Slow fans, shady verandas, and goat stew with a dash of scotch bonnet…Henry Shukman explores Nevis, Antigua, and Jamaica and discovers a Caribbean where time almost stands still

At 5:30 in the evening, all you really need in the Caribbean is a Carib beer and a west-facing view. The rest happens by itself. It's as if a magic shawl falls over the sea and all of the islands at that hour, banishing history, banishing trouble.

The Caribbean skyline is the natural home of the cumulus cloud. Fantasy mountain ranges hover on the horizon as the sun swells like a drop of molten glass—misshapen, distended, slipping down, and finally zipping itself away, leaving a faint green stain like smoke.

In Charlestown, the two-hundred-year-old capital of Nevis, the Mark Twain has docked at the quay and unloaded. A lone frigate bird that had been patrolling the port has gone to roost. A crab creeps under a dockside pallet. And Constable Ermentine takes down three flags from their poles: the St. Kitts and Nevis's, the Air and Sea Ports Authority's, and the island of Nevis's. Meanwhile, an artillery of talk starts up from a gang of fishermen under a gazebo by the dock.

"What are they fighting about?" I ask Ermentine.

"No, no. They ain't fighting, they just talk so. Each man want to get his point across." She shrugs. "Maybe they talking about the cricket."

The West Indies are in the middle of a match in Barbados and are not doing well. Of all the colonial legacies of the British here, cricket seems to rouse the most passion.

The boats that are coming in are in.

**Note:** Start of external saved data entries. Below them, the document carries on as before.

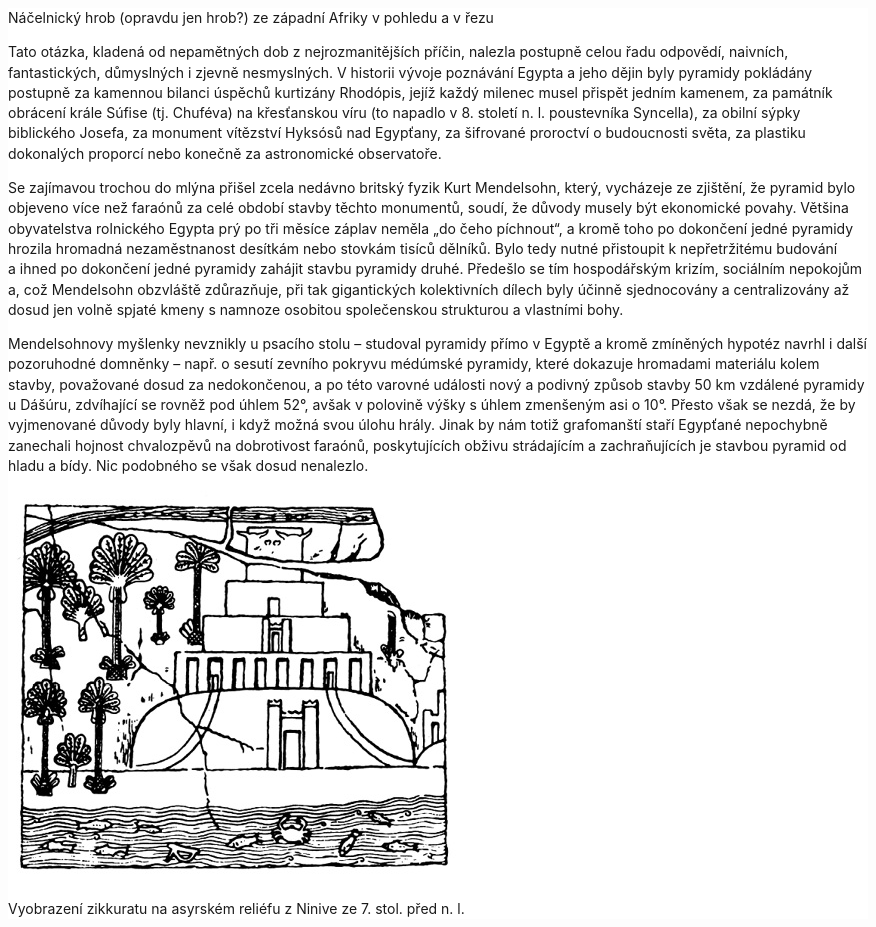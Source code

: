 Náčelnický hrob (opravdu jen hrob?) ze západní Afriky v pohledu a v řezu

Tato otázka, kladená od nepamětných dob z nejrozmanitějších příčin, nalezla postupně celou řadu odpovědí, naivních, fantastických, důmyslných i zjevně nesmyslných. V historii vývoje poznávání Egypta a jeho dějin byly pyramidy pokládány postupně za kamennou bilanci úspěchů kurtizány Rhodópis, jejíž každý milenec musel přispět jedním kamenem, za památník obrácení krále Súfise (tj. Chuféva) na křesťanskou víru (to napadlo v 8. století n. l. poustevníka Syncella), za obilní sýpky biblického Josefa, za monument vítězství Hyksósů nad Egypťany, za šifrované proroctví o budoucnosti světa, za plastiku dokonalých proporcí nebo konečně za astronomické observatoře.

Se zajímavou trochou do mlýna přišel zcela nedávno britský fyzik Kurt Mendelsohn, který, vycházeje ze zjištění, že pyramid bylo objeveno více než faraónů za celé období stavby těchto monumentů, soudí, že důvody musely být ekonomické povahy. Většina obyvatelstva rolnického Egypta prý po tři měsíce záplav neměla „do čeho píchnout“, a kromě toho po dokončení jedné pyramidy hrozila hromadná nezaměstnanost desítkám nebo stovkám tisíců dělníků. Bylo tedy nutné přistoupit k nepřetržitému budování a ihned po dokončení jedné pyramidy zahájit stavbu pyramidy druhé. Předešlo se tím hospodářským krizím, sociálním nepokojům a, což Mendelsohn obzvláště zdůrazňuje, při tak gigantických kolektivních dílech byly účinně sjednocovány a centralizovány až dosud jen volně spjaté kmeny s namnoze osobitou společenskou strukturou a vlastními bohy.

Mendelsohnovy myšlenky nevznikly u psacího stolu – studoval pyramidy přímo v Egyptě a kromě zmíněných hypotéz navrhl i další pozoruhodné domněnky – např. o sesutí zevního pokryvu médúmské pyramidy, které dokazuje hromadami materiálu kolem stavby, považované dosud za nedokončenou, a po této varovné události nový a podivný způsob stavby 50 km vzdálené pyramidy u Dášúru, zdvíhající se rovněž pod úhlem 52°, avšak v polovině výšky s úhlem zmenšeným asi o 10°. Přesto však se nezdá, že by vyjmenované důvody byly hlavní, i když možná svou úlohu hrály. Jinak by nám totiž grafomanští staří Egypťané nepochybně zanechali hojnost chvalozpěvů na dobrotivost faraónů, poskytujících obživu strádajícím a zachraňujících je stavbou pyramid od hladu a bídy. Nic podobného se však dosud nenalezlo.

![20.jpg](./resources/20_fmt.jpeg)

Vyobrazení zikkuratu na asyrském reliéfu z Ninive ze 7. stol. před n. l.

The three-quarter moon, just about bright enough to read by, is up. Here and there—on walls, on stones, on disused paving slabs, on anything that offers a human a perch—people are sitting still. Not moving, just being. All seems well in this world. It's incredible that this peaceful place could have had a violent past of slavery, warfare, greed, and cruelty. In my contemplative sunset state, I reflect that perhaps that's how the human race is: muddling on between a calamitous history and an uncertain future.

Growing up in England in the '70s and '80s gave me—like most Brits—a strange relationship with the Caribbean. On the one hand, the islands produced heroes like Bob Marley, Jimmy Cliff, and Peter Tosh, and legends like Jagger and Bowie loved to party there. The Rastas' music was full of spiritual passion—reggae was maybe the best music in the world at the time. But on the other hand, there was the unspeakable slaving history for which England was primarily responsible. (Every so often as a treat at school, a master would shout, "Scramble!" and scatter a handful of candy. We'd all grab what we could, not knowing that we were acting out how slaves used to be sold by the "scramble": A gun would go off and all the planters would grab for the strongest-looking slaves.) Was it okay to be English and to like the Caribbean, to want to go there? Or was that like a German making a pilgrimage to Hitler's birthplace in Austria? Should the planter's chair be abolished? Weren't those extendable arms perfectly designed for a weary jack-booted foot, after all?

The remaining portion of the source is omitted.